While less spectacular than that of China, India's trade performance since liberalisation in 1991 has been cumulatively extremely important for faster growth and improved efficiency. The fundamental determinants of India's trade performance lie in domestic policy; not just trade policy, but also investment, labour and regulation policies. Despite this, international trade rules remain important to provide security of market access, most clearly for trade in goods but increasingly for trade in services. There is also a defensive reason for active engagement. On the pretext of ensuring 'fair trade' or a 'level playing field', threats to restrict trade access are also now seen by the advanced countries as a powerful tool to influence 'behind the border' policies in only indirectly related areas.
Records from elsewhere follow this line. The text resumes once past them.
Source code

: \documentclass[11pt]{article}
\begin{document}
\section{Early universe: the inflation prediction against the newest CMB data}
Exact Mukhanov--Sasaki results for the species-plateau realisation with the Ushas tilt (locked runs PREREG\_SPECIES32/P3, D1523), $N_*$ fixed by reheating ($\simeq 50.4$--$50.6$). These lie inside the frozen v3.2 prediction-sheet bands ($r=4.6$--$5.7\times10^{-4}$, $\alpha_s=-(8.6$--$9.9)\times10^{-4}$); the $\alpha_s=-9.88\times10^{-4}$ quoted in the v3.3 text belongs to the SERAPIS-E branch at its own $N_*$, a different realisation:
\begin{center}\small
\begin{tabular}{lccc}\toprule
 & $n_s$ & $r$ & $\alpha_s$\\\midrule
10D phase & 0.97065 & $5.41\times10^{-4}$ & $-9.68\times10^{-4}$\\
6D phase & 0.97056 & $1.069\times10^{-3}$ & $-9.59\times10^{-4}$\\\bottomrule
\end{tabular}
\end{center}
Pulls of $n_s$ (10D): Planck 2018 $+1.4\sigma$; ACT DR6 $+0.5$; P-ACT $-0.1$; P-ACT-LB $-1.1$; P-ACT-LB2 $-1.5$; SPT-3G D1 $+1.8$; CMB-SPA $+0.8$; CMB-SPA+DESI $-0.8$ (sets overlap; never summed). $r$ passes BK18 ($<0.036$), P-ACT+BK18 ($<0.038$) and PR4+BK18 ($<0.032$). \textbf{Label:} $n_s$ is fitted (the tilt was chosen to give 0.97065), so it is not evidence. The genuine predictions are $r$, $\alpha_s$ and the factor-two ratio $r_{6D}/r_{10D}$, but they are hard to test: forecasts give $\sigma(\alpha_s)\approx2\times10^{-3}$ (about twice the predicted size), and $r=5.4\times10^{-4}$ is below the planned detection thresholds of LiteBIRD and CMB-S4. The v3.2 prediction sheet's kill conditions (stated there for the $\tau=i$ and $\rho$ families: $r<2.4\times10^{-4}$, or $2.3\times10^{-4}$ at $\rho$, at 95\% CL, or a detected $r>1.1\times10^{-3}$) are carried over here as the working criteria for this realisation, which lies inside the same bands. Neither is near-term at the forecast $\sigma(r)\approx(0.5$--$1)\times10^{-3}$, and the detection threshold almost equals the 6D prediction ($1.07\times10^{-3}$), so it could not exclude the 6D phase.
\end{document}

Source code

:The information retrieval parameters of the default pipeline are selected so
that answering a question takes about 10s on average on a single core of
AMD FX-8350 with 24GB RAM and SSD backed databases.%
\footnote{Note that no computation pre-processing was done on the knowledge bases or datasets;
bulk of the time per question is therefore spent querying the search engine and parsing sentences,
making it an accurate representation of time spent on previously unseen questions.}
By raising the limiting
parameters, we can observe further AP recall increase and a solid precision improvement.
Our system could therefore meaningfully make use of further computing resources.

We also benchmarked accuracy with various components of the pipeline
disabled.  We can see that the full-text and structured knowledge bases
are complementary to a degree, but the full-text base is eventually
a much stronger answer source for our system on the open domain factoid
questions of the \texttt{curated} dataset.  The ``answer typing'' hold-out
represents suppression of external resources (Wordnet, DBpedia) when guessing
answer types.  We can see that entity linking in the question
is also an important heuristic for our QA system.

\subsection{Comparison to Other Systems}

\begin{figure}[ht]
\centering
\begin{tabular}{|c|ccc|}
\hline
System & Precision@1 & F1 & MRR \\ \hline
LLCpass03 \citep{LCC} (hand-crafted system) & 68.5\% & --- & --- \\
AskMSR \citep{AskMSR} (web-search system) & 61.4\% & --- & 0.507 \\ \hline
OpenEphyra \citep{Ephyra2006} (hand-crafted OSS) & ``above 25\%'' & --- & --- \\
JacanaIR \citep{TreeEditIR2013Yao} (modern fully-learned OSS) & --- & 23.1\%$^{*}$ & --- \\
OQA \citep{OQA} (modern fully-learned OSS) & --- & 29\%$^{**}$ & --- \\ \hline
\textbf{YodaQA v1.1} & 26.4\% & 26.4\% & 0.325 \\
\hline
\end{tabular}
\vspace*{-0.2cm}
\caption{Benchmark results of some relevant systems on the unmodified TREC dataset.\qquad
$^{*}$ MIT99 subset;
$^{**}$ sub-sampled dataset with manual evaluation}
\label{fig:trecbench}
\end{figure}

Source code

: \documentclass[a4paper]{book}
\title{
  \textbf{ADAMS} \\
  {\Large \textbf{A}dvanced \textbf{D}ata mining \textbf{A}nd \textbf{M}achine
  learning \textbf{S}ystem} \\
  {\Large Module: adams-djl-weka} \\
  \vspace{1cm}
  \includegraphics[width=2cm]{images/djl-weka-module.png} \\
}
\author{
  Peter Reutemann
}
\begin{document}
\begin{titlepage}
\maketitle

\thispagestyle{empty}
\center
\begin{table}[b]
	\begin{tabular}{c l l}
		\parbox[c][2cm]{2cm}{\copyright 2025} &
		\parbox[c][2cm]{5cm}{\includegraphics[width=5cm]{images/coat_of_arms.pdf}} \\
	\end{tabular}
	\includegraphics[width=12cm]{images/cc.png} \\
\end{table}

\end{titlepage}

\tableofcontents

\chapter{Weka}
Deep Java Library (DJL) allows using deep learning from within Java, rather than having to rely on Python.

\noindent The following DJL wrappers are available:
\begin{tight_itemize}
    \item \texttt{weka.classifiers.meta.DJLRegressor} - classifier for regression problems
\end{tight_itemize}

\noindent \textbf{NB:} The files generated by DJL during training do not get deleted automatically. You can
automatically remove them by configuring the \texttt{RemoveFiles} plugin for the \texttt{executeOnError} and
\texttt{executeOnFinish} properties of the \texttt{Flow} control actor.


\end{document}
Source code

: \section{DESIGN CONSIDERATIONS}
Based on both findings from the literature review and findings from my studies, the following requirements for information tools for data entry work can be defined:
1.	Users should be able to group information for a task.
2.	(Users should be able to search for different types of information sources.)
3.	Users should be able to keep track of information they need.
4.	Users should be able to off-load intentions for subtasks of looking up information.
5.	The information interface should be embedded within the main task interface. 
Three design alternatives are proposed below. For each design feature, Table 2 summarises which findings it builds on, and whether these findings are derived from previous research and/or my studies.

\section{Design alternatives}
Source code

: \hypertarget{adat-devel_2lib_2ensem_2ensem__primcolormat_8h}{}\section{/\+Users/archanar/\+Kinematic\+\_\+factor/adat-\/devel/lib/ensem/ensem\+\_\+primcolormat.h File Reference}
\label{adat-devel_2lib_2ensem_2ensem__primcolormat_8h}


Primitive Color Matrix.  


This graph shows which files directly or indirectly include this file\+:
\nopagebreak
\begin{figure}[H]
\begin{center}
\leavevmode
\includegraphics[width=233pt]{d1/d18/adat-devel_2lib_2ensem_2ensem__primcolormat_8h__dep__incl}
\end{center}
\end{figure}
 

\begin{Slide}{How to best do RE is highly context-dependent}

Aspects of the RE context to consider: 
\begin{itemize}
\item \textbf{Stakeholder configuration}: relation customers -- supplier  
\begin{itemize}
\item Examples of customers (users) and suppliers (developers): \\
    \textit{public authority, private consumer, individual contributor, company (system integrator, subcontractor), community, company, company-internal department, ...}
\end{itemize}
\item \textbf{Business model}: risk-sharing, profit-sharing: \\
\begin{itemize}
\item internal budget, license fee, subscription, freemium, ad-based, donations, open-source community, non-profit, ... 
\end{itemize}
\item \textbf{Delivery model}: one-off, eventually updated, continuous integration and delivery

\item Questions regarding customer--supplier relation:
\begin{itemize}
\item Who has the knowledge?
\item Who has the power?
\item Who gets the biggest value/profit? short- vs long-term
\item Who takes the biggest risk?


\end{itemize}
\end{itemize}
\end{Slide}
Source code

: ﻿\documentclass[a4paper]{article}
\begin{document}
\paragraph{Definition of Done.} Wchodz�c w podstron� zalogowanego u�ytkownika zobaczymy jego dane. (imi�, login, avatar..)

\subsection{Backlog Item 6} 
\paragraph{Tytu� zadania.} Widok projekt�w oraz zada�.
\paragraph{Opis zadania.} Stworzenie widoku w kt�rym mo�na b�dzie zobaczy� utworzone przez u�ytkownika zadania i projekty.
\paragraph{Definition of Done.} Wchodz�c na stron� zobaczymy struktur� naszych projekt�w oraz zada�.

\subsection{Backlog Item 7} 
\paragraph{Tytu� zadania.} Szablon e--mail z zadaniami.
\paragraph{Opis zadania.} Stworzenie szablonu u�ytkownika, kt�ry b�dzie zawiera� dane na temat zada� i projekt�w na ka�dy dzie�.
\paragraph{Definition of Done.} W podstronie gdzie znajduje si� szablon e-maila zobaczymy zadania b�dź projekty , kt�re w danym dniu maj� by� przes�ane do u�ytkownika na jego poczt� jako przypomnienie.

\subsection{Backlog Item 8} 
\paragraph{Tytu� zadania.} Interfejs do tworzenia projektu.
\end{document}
The best-known examples of these are the trade-related investment measures (Trims) and trade-related intellectual property measures (Trips) negotiated as part of the Uruguay Round of trade negotiations in the early 1990s, and the increasingly strong pressures from the advanced countries to link labour and environmental standards to trade access.
The profound shock of the deep recession of 2007, concurrent with the election of Barack Obama in 2008, led to trade initiatives being put into cold storage by the US for the most of the president's first term. Matters began to change in 2011, with the White House expending political capital to secure congressional ratification of bilateral trade agreements with Colombia, South Korea and Panama (negotiated by the administration of George W Bush). Using the platform of Apec (The Asia-Pacific Economic Forum), the Obama administration also put its diplomatic weight behind efforts to expand participation by other Apec members in negotiations under the Trans-Pacific Partnership, in which the US had already enrolled.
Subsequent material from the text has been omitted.